Sri Lanka's pace bowlers were effective on a dry surface, landing heavy blows on New Zealand's top order before Rangana Herath arrived to deliver the coup de grace. Herath himself continues to progress, having become the top wicket-taker in 2012 with his 11 wickets in Galle. Sri Lanka may also have uncovered a fast bowler with enough command of pace, seam and reverse swing to become a potential long-term spearhead in Shaminda Eranga. Their batting also seems less prone to the sporadic collapses that plagued them in the 12 months before the Pakistan series.
New Zealand meanwhile, have slid to their worst losing streak since 1955. Their batsmen have been working on their technique against spin in the nets since their three-day loss, but even the two extra days may not be enough to rebound from a performance as woeful as their 118 all out in their second innings in Galle. Though they are short on time to vastly improve their techniques, they must acquire the psychological steel to survive at the crease for long periods against fine bowling. Their plight may not be as hopeless as it seems, as the bouncier P Sara pitch will assist their seam bowlers in the same way it assisted England's in March, when they squared their two-match series with Sri Lanka, after also losing the first match in Galle.
For Sri Lanka, this Test shapes as a doubly crucial fixture, as it may be their only real test before their first Test against Australia in Hobart. The considerable talent in New Zealand's fast bowling unit was evident in Galle, and with the Canberra pitch on which Sri Lanka are scheduled to play their only warm-up match having a reputation for being on the slow side, the bouncy Colombo venue might serve as an opportunity for the team to pre-tune their techniques before they land in Australia. It may also give the hosts the opportunity to settle on a first-choice seam-bowling unit for the Tests to come, or at least, a chance to gauge how effective Nuwan Kulasekara's new ball partnership with Eranga might be Down Under.
Form guideSri Lanka: WDDWL (Most recent first)
Player to watchDoug Bracewell has been one of New Zealand's most consistent performers since making his debut just over a year ago, but he was unable to find the right length in Galle and went wicketless while his teammates prospered. But unlike Galle, the P Sara pitch often rewards hit-the-deck bowling and Bracewell's back-of-a-length seamers may be more effective this time round.
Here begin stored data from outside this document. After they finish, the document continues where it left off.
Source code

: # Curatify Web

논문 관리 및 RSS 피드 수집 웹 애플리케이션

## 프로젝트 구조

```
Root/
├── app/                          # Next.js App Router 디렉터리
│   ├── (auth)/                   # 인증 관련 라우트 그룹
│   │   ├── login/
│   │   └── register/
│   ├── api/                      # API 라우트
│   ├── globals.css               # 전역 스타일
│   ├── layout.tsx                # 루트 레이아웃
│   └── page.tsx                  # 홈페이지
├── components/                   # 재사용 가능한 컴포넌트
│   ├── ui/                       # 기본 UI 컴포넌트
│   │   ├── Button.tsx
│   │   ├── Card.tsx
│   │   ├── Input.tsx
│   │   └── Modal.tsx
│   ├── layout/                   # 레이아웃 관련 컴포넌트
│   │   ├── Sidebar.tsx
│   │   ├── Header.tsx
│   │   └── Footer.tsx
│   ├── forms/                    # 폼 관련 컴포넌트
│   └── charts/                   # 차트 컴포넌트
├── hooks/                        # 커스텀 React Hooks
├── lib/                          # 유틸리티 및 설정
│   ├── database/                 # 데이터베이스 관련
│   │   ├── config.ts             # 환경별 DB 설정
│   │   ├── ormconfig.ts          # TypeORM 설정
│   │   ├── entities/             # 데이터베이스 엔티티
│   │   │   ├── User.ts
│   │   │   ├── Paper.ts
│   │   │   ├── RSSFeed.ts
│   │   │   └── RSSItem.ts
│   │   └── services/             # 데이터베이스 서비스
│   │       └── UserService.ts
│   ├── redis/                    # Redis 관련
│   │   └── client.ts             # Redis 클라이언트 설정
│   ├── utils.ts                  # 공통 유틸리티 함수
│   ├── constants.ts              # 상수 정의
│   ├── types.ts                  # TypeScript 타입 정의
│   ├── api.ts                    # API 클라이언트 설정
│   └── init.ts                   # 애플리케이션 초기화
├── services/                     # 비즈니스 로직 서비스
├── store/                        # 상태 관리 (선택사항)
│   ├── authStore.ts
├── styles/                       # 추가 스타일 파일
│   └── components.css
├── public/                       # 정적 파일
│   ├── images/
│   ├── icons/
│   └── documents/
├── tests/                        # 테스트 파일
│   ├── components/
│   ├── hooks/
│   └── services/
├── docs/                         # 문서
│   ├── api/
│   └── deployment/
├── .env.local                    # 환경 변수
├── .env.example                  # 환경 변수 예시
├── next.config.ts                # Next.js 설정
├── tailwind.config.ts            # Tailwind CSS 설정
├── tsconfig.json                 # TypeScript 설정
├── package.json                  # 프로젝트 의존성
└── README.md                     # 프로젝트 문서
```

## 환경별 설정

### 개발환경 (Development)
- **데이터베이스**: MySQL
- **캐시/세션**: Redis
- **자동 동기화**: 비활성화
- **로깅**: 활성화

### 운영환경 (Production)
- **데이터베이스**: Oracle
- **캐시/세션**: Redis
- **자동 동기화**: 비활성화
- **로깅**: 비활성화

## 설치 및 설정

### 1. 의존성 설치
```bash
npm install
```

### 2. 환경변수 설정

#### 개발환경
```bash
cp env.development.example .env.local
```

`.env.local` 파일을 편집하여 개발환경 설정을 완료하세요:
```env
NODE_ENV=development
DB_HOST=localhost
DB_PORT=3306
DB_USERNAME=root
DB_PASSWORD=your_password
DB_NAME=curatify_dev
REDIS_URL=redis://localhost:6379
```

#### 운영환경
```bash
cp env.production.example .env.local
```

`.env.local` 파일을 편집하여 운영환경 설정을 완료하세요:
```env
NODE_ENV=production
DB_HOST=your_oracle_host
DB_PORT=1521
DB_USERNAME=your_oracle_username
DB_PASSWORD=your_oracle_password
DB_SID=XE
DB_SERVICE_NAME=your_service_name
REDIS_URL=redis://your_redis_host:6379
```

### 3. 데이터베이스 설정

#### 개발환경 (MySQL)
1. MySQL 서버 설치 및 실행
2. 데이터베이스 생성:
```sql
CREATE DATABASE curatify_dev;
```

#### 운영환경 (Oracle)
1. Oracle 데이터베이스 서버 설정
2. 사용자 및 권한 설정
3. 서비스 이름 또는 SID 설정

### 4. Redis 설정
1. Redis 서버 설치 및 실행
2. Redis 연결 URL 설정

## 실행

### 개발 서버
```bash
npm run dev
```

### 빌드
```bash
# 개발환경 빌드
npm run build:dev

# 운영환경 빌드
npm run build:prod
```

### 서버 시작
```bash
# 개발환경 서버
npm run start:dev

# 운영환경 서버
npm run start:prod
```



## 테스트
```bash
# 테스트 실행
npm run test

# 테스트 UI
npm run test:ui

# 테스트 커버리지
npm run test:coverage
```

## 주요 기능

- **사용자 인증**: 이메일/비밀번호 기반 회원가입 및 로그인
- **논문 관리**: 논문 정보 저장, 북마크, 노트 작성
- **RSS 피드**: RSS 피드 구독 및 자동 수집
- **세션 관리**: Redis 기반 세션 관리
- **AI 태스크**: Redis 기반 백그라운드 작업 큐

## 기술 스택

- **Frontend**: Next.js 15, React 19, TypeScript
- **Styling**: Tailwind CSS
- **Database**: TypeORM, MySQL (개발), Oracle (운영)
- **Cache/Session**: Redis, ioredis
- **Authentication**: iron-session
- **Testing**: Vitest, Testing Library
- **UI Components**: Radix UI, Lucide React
Suraj Randiv was put under some pressure by chief selector Ashantha de Mel, who said his place in the XI might be under threat if he does not have a good first Test. He too was less successful than his teammates in the first Test, despite bowling some tight spells, but the selectors seem to have backed him in the end, naming him in the squad to Australia as the second spinner. Sri Lanka are unlikely to leave him out in Colombo unless the pitch is uncharacteristically green, and a bagful of wickets there will do his confidence some good.
Teams newsTillakaratne Dilshan has been passed fit and Dimuth Karunaratne will make way for him. Karunaratne's second innings 60 in Galle has put some pressure on Tharanga Paranavitana though and Paranavitana will be keen to embed himself in that second opener's spot, which is the only position in the Sri Lanka batting order that isn't nailed down at present.
Kulasekara and Eranga are the likely new-ball pair, and Chanaka Welegedara will only play if a third seamer is deemed necessary.
Sri Lanka (probable): 1. Tillakaratne Dilshan/Dimuth Karunaratne, 2. Tharanga Paranavitana, 3. Kumar Sangakkara, 4. Mahela Jayawardene (c), 5. Thilan Samaraweera, 6. Angelo Mathews, 7. Prasanna Jayawardene (wk), 8. Nuwan Kulasekara, 9. Suraj Randiv, 10. Rangana Herath, 11. Shaminda Eranga.
Tim Southee, whose terrific second-day spell breathed life into the first Test, is also doubtful for the second. New Zealand have two more seam bowlers in their ranks, but have said legspinner Todd Astle might get a debut - particularly if Southee cannot play.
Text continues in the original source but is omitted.